EU migrant crisis: Sweden may reject 80,000 asylum claims
Sweden may reject the asylum applications of up to 80,000 migrants and should prepare to deport them, the interior minister says, according to the BBC.
Anders Ygeman said charter aircraft would be used to deport the migrants but it would take several years.
Some 163,000 migrants applied for asylum in Sweden in 2015, the highest per capita number in Europe.
The numbers have fallen significantly since Sweden imposed tighter border controls this year.
Along with Germany, the Scandinavian country is a prime destination for refugees and other migrants entering the EU illegally.
Of the approximately 58,800 asylum cases processed in Sweden last year, 55% were accepted.
Of those facing expulsion, Mr Ygeman was quoted in Swedish media as saying: "We are talking about 60,000 people but the number could climb to 80,000."
But he later tweeted to say he had not taken a position on how many migrants had grounds for asylum, it being a matter for the authorities and the courts.
Sweden earlier this week became the latest of a number of European nations to see tensions over migrants heightened by violence. A 15-year-old asylum seeker was arrested in Molndal, near Gothenburg, after a 22-year-old asylum centre employee was stabbed to death.
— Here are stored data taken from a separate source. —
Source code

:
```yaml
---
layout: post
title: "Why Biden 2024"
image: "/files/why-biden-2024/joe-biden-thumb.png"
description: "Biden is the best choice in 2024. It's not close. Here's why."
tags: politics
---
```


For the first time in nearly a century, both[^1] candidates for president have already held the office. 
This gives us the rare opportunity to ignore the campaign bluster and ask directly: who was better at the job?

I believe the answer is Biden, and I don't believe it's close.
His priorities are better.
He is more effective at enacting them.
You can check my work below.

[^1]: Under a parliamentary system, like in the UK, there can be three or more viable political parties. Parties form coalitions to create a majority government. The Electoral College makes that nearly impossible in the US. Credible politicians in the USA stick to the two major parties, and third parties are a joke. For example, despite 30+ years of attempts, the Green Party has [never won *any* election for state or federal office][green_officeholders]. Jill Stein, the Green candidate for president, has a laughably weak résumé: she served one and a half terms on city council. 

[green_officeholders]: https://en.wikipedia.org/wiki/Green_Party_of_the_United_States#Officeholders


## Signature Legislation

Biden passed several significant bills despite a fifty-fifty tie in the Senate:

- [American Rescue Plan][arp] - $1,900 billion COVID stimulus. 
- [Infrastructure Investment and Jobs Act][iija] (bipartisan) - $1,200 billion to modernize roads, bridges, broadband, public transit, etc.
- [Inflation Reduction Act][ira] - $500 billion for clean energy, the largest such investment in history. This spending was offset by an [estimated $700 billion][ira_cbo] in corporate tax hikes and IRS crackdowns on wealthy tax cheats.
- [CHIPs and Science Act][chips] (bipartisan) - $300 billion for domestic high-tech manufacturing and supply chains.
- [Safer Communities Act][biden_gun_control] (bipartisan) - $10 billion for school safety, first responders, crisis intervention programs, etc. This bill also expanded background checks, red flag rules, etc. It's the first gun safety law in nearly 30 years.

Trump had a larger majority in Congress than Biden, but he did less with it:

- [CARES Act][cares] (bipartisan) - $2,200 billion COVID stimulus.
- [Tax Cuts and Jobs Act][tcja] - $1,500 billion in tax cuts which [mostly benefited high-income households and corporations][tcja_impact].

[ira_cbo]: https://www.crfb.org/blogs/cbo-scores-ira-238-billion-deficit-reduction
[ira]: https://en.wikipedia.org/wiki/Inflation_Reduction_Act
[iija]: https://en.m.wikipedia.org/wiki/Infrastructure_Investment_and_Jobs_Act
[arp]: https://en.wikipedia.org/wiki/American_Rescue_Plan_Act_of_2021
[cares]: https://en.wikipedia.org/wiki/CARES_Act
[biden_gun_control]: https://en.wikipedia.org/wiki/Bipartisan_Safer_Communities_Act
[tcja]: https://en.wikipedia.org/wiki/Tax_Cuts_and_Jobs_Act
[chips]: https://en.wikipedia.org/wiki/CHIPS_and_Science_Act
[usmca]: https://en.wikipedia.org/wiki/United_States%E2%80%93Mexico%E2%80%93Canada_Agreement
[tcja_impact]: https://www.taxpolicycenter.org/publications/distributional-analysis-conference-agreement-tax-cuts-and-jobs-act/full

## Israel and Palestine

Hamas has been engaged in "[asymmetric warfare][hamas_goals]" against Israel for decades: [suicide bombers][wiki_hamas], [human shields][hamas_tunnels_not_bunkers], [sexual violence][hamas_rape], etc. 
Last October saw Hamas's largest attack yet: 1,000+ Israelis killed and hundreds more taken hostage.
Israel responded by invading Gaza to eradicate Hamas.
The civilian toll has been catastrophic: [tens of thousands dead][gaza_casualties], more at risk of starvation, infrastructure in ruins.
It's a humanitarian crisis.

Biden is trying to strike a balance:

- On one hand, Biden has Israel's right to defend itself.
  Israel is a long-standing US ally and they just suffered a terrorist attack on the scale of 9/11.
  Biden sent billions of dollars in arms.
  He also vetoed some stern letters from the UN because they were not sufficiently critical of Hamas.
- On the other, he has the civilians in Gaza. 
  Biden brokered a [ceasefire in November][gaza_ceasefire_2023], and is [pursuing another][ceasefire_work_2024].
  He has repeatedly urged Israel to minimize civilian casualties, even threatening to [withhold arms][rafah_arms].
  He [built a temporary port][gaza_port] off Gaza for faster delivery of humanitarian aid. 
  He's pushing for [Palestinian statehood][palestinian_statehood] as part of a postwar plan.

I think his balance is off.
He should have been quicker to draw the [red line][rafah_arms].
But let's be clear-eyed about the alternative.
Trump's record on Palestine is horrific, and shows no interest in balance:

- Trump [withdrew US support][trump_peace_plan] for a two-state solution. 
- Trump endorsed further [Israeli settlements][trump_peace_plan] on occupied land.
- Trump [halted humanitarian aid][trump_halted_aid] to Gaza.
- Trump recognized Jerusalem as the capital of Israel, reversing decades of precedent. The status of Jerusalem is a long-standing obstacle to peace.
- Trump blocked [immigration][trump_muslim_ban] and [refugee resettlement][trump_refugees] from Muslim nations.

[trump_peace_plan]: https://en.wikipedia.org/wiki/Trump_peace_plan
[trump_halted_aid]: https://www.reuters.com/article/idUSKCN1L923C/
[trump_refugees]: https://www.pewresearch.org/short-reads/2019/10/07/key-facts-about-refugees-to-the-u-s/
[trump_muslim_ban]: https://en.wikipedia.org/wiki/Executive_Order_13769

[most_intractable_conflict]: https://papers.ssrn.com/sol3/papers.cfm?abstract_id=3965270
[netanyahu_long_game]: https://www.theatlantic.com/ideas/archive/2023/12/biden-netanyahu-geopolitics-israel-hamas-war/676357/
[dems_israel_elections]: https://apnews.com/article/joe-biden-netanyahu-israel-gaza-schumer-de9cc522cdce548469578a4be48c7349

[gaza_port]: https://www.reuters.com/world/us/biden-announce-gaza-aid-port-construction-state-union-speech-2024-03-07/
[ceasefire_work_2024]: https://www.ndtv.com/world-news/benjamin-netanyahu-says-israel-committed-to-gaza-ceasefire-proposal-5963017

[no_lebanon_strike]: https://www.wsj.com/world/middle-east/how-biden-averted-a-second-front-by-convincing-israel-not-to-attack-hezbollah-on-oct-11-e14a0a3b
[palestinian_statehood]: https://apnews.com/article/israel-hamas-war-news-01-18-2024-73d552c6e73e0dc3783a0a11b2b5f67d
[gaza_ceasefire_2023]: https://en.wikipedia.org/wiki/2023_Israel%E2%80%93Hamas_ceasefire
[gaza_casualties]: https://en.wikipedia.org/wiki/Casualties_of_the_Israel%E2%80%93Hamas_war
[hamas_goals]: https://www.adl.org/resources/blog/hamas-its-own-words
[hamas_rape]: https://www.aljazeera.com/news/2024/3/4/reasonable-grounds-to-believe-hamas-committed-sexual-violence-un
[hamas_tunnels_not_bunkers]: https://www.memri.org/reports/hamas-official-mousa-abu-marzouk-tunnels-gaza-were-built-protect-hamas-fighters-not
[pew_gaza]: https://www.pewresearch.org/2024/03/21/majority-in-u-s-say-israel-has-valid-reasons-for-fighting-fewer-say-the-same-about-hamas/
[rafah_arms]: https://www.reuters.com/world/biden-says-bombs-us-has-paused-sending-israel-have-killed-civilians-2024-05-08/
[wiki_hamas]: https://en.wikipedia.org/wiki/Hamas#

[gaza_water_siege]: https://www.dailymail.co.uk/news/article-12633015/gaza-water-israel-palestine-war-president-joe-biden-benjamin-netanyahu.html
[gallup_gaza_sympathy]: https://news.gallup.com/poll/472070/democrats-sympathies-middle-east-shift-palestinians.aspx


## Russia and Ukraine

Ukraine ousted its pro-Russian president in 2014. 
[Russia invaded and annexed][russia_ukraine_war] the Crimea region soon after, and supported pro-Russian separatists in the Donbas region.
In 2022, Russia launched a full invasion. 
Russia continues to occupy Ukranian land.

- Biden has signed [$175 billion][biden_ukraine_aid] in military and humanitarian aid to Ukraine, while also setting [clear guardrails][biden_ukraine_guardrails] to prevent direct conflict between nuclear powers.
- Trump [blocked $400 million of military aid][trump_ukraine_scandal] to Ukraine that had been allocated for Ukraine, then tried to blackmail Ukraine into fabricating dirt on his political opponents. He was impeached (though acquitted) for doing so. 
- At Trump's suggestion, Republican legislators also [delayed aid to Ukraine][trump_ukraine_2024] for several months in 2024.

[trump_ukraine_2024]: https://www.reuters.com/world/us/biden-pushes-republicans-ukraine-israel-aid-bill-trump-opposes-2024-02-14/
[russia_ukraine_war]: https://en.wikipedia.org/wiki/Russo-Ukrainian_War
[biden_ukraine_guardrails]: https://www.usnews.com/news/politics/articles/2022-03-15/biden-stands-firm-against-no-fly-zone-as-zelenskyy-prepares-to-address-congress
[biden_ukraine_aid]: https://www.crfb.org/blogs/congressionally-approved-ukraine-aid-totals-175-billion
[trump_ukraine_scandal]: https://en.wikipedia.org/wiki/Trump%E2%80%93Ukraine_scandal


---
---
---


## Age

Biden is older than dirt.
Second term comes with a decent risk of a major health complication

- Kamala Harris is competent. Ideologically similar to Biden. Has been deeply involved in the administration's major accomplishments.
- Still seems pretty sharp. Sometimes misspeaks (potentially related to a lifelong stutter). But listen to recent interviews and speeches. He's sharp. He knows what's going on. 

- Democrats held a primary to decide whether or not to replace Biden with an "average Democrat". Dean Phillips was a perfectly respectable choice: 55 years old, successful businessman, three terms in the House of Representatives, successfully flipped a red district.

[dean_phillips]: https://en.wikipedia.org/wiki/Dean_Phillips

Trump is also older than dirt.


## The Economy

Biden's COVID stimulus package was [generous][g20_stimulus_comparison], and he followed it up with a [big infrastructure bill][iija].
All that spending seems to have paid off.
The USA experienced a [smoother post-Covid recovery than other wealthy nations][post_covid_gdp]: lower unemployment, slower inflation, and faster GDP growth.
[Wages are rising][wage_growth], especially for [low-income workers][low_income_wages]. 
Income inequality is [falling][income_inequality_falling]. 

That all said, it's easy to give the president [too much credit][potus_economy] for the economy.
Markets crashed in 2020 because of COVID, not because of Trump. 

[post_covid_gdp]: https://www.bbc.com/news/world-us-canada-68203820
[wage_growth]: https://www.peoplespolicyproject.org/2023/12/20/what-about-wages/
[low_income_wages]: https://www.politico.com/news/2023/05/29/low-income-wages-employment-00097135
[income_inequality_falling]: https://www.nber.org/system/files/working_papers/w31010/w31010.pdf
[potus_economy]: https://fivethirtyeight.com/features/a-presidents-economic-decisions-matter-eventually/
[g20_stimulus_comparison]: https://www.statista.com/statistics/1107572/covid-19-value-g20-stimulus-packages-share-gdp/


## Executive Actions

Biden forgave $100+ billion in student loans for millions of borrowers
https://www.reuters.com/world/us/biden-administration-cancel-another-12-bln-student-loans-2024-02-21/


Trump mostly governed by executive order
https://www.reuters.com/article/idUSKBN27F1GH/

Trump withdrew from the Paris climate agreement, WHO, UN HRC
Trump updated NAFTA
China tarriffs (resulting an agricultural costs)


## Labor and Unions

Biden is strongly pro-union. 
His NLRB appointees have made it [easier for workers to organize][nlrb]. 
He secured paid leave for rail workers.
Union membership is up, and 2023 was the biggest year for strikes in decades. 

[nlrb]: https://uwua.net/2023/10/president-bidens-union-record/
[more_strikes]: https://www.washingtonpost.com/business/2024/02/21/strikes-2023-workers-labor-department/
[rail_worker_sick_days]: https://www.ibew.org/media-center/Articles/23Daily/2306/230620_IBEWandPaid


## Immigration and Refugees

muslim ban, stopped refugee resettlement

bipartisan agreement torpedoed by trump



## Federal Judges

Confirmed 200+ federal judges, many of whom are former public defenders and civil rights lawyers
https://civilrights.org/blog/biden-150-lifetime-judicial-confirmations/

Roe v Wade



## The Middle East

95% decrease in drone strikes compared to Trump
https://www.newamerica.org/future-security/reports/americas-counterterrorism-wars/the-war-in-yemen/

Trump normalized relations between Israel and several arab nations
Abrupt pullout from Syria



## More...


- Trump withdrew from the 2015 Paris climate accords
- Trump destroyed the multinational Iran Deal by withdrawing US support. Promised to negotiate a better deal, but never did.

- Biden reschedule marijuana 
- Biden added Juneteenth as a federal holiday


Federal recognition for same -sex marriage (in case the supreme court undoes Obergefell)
Mikael Ribbenvik, head of operations at the Swedish Migration Agency, told the BBC that assessing all the asylum applications would be "an enormous feat to accomplish" and would require more resources from the government.
"A lot of people leave voluntarily and a lot of people abscond. And then we have a few people that are staying on that are impossible to remove because of identification purposes," he said.